Your assignment:
Please restate the records below word for word, leaving out every picture.

▼

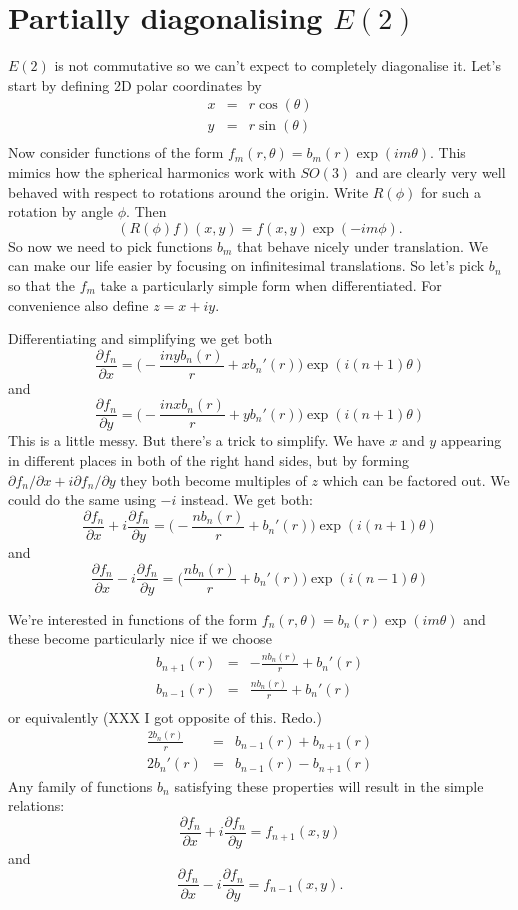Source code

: \documentclass{article}
\begin{document}
\section{Partially diagonalising $E(2)$}
$E(2)$ is not commutative so we can't expect to completely diagonalise it.
Let's start by defining 2D polar coordinates by
\begin{align*}
x & = & r\cos(\theta) \\
y & = & r\sin(\theta) \\
\end{align*}
Now consider functions of the form $f_m(r,\theta)=b_m(r)\exp(im\theta)$.
This mimics how the spherical harmonics work with $SO(3)$ and are clearly very well behaved with respect to rotations around the origin.
Write $R(\phi)$ for such a rotation by angle $\phi$.
Then 
\[
(R(\phi)f)(x,y) = f(x,y)\exp(-im\phi).
\]
So now we need to pick functions $b_m$ that behave nicely under translation.
We can make our life easier by focusing on infinitesimal translations.
So let's pick $b_n$ so that the $f_m$ take a particularly simple form when differentiated.
For convenience also define $z=x+iy$.

Differentiating and simplifying we get both
\[
\frac{\partial f_n}{\partial x} = 
    \Big(-\frac{inyb_n(r)}{r}+xb_n'(r)\Big)\exp(i(n+1)\theta)
\]
and
\[
\frac{\partial f_n}{\partial y} = 
    \Big(-\frac{inxb_n(r)}{r}+yb_n'(r)\Big)\exp(i(n+1)\theta)
\]
This is a little messy.
But there's a trick to simplify.
We have $x$ and $y$ appearing in different places in both of the right hand sides, but by forming $\partial f_n/\partial x+i\partial f_n/\partial y$ they both become multiples of $z$ which can be factored out.
We could do the same using $-i$ instead.
We get both:
\[
\frac{\partial f_n}{\partial x}+i\frac{\partial f_n}{\partial y} =
    \Big(-\frac{nb_n(r)}{r}+b_n'(r)\Big)\exp(i(n+1)\theta)
\]
and
\[
\frac{\partial f_n}{\partial x}-i\frac{\partial f_n}{\partial y} =
    \Big(\frac{nb_n(r)}{r}+b_n'(r)\Big)\exp(i(n-1)\theta)
\]

We're interested in functions of the form
$f_n(r,\theta)=b_n(r)\exp(im\theta)$
and these become particularly nice if we choose
\begin{align*}
b_{n+1}(r) & = & -\frac{nb_n(r)}{r}+b_n'(r) \\
b_{n-1}(r) & = & \frac{nb_n(r)}{r}+b_n'(r) \\
\end{align*}
or equivalently
(XXX I got opposite of this. Redo.)
\begin{align}
\frac{2b_n(r)}{r} & = & b_{n-1}(r)+b_{n+1}(r) \\
2b_n'(r) & = & b_{n-1}(r)-b_{n+1}(r) \label{deriv}
\end{align}
Any family of functions $b_n$ satisfying these properties will result in the simple relations:
\[
\frac{\partial f_n}{\partial x}+i\frac{\partial f_n}{\partial y} =
    f_{n+1}(x,y)
\]
and
\[
\frac{\partial f_n}{\partial x}-i\frac{\partial f_n}{\partial y} =
    f_{n-1}(x,y).
\]
\end{document}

▲

Written response:
Source code

: \documentclass{article}
\begin{document}
\section{Partially diagonalising $E(2)$}
$E(2)$ is not commutative so we can't expect to completely diagonalise it.
Let's start by defining 2D polar coordinates by
\begin{align*}
x & = & r\cos(\theta) \\
y & = & r\sin(\theta) \\
\end{align*}
Now consider functions of the form $f_m(r,\theta)=b_m(r)\exp(im\theta)$.
This mimics how the spherical harmonics work with $SO(3)$ and are clearly very well behaved with respect to rotations around the origin.
Write $R(\phi)$ for such a rotation by angle $\phi$.
Then 
\[
(R(\phi)f)(x,y) = f(x,y)\exp(-im\phi).
\]
So now we need to pick functions $b_m$ that behave nicely under translation.
We can make our life easier by focusing on infinitesimal translations.
So let's pick $b_n$ so that the $f_m$ take a particularly simple form when differentiated.
For convenience also define $z=x+iy$.

Differentiating and simplifying we get both
\[
\frac{\partial f_n}{\partial x} = 
    \Big(-\frac{inyb_n(r)}{r}+xb_n'(r)\Big)\exp(i(n+1)\theta)
\]
and
\[
\frac{\partial f_n}{\partial y} = 
    \Big(-\frac{inxb_n(r)}{r}+yb_n'(r)\Big)\exp(i(n+1)\theta)
\]
This is a little messy.
But there's a trick to simplify.
We have $x$ and $y$ appearing in different places in both of the right hand sides, but by forming $\partial f_n/\partial x+i\partial f_n/\partial y$ they both become multiples of $z$ which can be factored out.
We could do the same using $-i$ instead.
We get both:
\[
\frac{\partial f_n}{\partial x}+i\frac{\partial f_n}{\partial y} =
    \Big(-\frac{nb_n(r)}{r}+b_n'(r)\Big)\exp(i(n+1)\theta)
\]
and
\[
\frac{\partial f_n}{\partial x}-i\frac{\partial f_n}{\partial y} =
    \Big(\frac{nb_n(r)}{r}+b_n'(r)\Big)\exp(i(n-1)\theta)
\]

We're interested in functions of the form
$f_n(r,\theta)=b_n(r)\exp(im\theta)$
and these become particularly nice if we choose
\begin{align*}
b_{n+1}(r) & = & -\frac{nb_n(r)}{r}+b_n'(r) \\
b_{n-1}(r) & = & \frac{nb_n(r)}{r}+b_n'(r) \\
\end{align*}
or equivalently
(XXX I got opposite of this. Redo.)
\begin{align}
\frac{2b_n(r)}{r} & = & b_{n-1}(r)+b_{n+1}(r) \\
2b_n'(r) & = & b_{n-1}(r)-b_{n+1}(r) \label{deriv}
\end{align}
Any family of functions $b_n$ satisfying these properties will result in the simple relations:
\[
\frac{\partial f_n}{\partial x}+i\frac{\partial f_n}{\partial y} =
    f_{n+1}(x,y)
\]
and
\[
\frac{\partial f_n}{\partial x}-i\frac{\partial f_n}{\partial y} =
    f_{n-1}(x,y).
\]
\end{document}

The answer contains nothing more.